Angraecum rutenbergianum

The following article was written for the Orchid Species Bulletin published by the Orchid Species Society, which is based in Brisbane, Queensland in November 1999, and updated in November 2019.
Bear in mind that any cultivation notes refer to the subtropical conditions of Southern Queensland, Australia.

Angraecum rutenbergianum Kraenzl. was described by Fritz Kraenzlin in Abhandlungen des Naturwissenschaftlichen Vereins in Bremen. The specific epithet honours Christian Rutenberg, who was the first to collect this species in Madagascar.

Angraecum rutenbergianum

Angcm. rutenbergianum is placed in Angraecum section Perrierangraecum. Species belonging to this section have the inflorescence stalk covered entirely with 3-4 laterally compressed sheathing bracts; and large flowers, which have an ovary that is triangular in cross-section.

Seed-raised plants of Angcm. rutenbergianum have often been incorrectly labelled as Angcm. didieri or Angcm. elephantinum Schltr. Angcm. elephantinum is similar to Angcm. compactum Schltr. but that species has broader 2-2.5 cm wide leaves. In addition, the flowers of Angcm. compactum have narrower segments and lacks the wide entrance to the spur. Compared with Angcm. elephantinum, Angcm. didieri produces longer stems that bear shorter broader leaves and the blooms have narrower sepals, petals and labellum.

Angraecum didieri. Note the leaves are a different shape.

Angcm. rutenbergianum is a small monopodial lithophytic plant which can be quite variable . It produces short stems that are 1-2 cm tall but they may be 4-12 cm long on old mature plants. The stems are 6-7 mm in diameter and are mainly upright and often branch near the base. Its roots are very white and are distinctly very warty, with a green growing tip. The roots are produced along the stem to within 3-4 cm of the stem apex. There are 4-12 stiff, thick linear to strap-shaped rigid leaves that are 2-5.5 cm long and 5-7 mm broad, which are borne in two ranks. Single flowers are borne on short inflorescences, which pierce through the leaf sheath from nodes opposite the leaf base.

Angraecum elephantinum has narrower segments and a more acuminate lip.

The flower of Angcm. rutenbergianum is 5-6 cm wide and high and has a long (6-) 13.5-14 cm spur. Initially in the bud stage the spur is strongly coiled but straightens after opening. Colour of the flower is white with the sepals, petals and spur being slightly greenish on opening. A strong spicy fragrance is produced at sunset. Flowering is from mid-spring to mid-summer and the blooms last for about 3 weeks.

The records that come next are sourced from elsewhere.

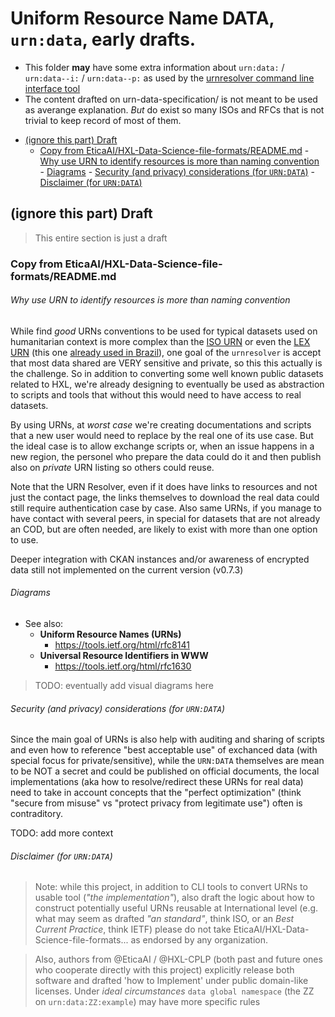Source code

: # Uniform Resource Name DATA, `urn:data`, early drafts.

- This folder **may** have some extra information about `urn:data:` / 
  `urn:data--i:` / `urn:data--p:` as used by the [urnresolver command line interface tool](https://github.com/EticaAI/HXL-Data-Science-file-formats/blob/main/hxlm/core/bin/urnresolver.py)
- The content drafted on urn-data-specification/ is not meant to be used
  as averange explanation. _But_ do exist so many ISOs and RFCs that
  is not trivial to keep record of most of them.
<!-- TOC depthFrom:2 -->

- [(ignore this part) Draft](#ignore-this-part-draft)
    - [Copy from EticaAI/HXL-Data-Science-file-formats/README.md](#copy-from-eticaaihxl-data-science-file-formatsreadmemd)
                - [Why use URN to identify resources is more than naming convention](#why-use-urn-to-identify-resources-is-more-than-naming-convention)
                - [Diagrams](#diagrams)
                - [Security (and privacy) considerations (for `URN:DATA`)](#security-and-privacy-considerations-for-urndata)
                - [Disclaimer (for `URN:DATA`)](#disclaimer-for-urndata)

<!-- /TOC -->


<!--

- https://tools.ietf.org/html/draft-spinosa-urn-lex-13
-->


## (ignore this part) Draft
> This entire section is just a draft

### Copy from EticaAI/HXL-Data-Science-file-formats/README.md

###### Why use URN to identify resources is more than naming convention

While find _good_ URNs conventions to be used for typical datasets used on
humanitarian context is more complex than the
[ISO URN](https://tools.ietf.org/html/rfc5141) or even the
[LEX URN](https://en.wikipedia.org/wiki/Lex_(URN)) (this one
[already used in Brazil](https://www.lexml.gov.br/urn/urn:lex:br:federal:constituicao:1988-10-05;1988)),
one goal of the `urnresolver` is accept that most data shared are VERY
sensitive and private, so this this actually is the challenge. So in addition
to converting some well known public datasets related to HXL, we're already
designing to eventually be used as abstraction to scripts and tools that
without this would need to have access to real datasets.

By using URNs, at _worst case_ we're creating documentations and scripts
that a new user would need to replace by the real one of its use case. But the
ideal case is to allow exchange scripts or, when an issue happens in a new
region, the personel who prepare the data could do it and then publish also
on _private_ URN listing so others could reuse.

Note that the URN Resolver, even if it does have links to resources and not
just the contact page, the links themselves to download the real data could
still require authentication case by case. Also same URNs, if you manage to
have contact with several peers, in special for datasets that are not already
an COD, but are often needed, are likely to exist with more than one option
to use.

Deeper integration with CKAN instances and/or awareness of encrypted data
still not implemented on the current version (v0.7.3)

###### Diagrams

- See also:
  - **Uniform Resource Names (URNs)**
    - <https://tools.ietf.org/html/rfc8141>
  - **Universal Resource Identifiers in WWW**
    - <https://tools.ietf.org/html/rfc1630>

> TODO: eventually add visual diagrams here

###### Security (and privacy) considerations (for `URN:DATA`)
Since the main goal of URNs is also help with auditing and sharing of
scripts and even how to reference "best acceptable use" of exchanced data
(with special focus for private/sensitive), while the `URN:DATA` themselves
are mean to be NOT a secret and could be published on official documents, the
local implementations (aka how to resolve/redirect these URNs for real data)
need to take in account concepts that the "perfect optimization" (think
"secure from misuse" vs "protect privacy from legitimate use") often is
contraditory.

TODO: add more context

###### Disclaimer (for `URN:DATA`)

> Note: while this project, in addition to CLI tools to convert URNs to
usable tool (_"the implementation"_), also draft the logic about how to
construct potentially useful URNs reusable at International level (e.g.
what may seem as drafted _"an standard"_, think ISO, or an
_Best Current Practice_, think IETF) please do not take
EticaAI/HXL-Data-Science-file-formats... as endorsed by any organization.

> Also, authors from @EticaAI / @HXL-CPLP (both past and future ones who
cooperate directly with this project) explicitly release both software and
drafted 'how to Implement' under public domain-like licenses. Under
_ideal circumstances_ `data global namespace` (the ZZ on
`urn:data:ZZ:example`) may have more specific rules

An epiphytic and lithophytic monopodial plant, Angcm. rutenbergianum is endemic to the humid evergreen forests of the east coast and the central highlands of Madagascar. It grows at moderate altitudes between 1,500-2,600 m altitude. During winter, the habitat is subject to cool and fairly dry conditions.

Angraecum rutenbergianum does well when cultivated on a mount.

Fred Hillerman and Arthur Holst (1986) have had good success by mounting this species on slabs. They say that it thrives in an intermediate greenhouse. Mounts are drenched almost daily and given good air movement. The recommended slab size is 10×20 cm, while a 7.5-10 cm pot is adequate. Angcm. rutenbergianum will bloom with low light intensities, however I recommend shading of approximately 70% as being suitable for growers in regions subject to strong sunlight – such as in south-east Queensland. In addition, I recommend a winter minimum of 10 oC. Plants can be kept a little drier during the cooler months while not actively growing, however it shouldn’t be allowed to remain dry for extended periods.


Du Puy, D., Cribb, P., Bosser, J. & J. & C. Hermans. (1999) The Orchids of Madagascar. Royal Botanic Gardens, Kew.

Cribb, P.J. & J. Hermans. (2009) Field Guide to the Orchids of Madagascar. Kew Publishing, Royal Botanic Gardens, Kew.

Hermans, J. (2017) “The Angraecum Conundrums. “Lindleyana in Orchids, 86 (6):448-457.

Hillerman, F.E. & A.W. Holst (1986) An Introduction to the Cultivated Angraecoid Orchids of Madagascar. Timber Press, Portland, Oregon.

Stewart, J., Hermans, J. & B. Campbell. (2006) Angraecoid Orchids. Timber Press, Portland, Oregon.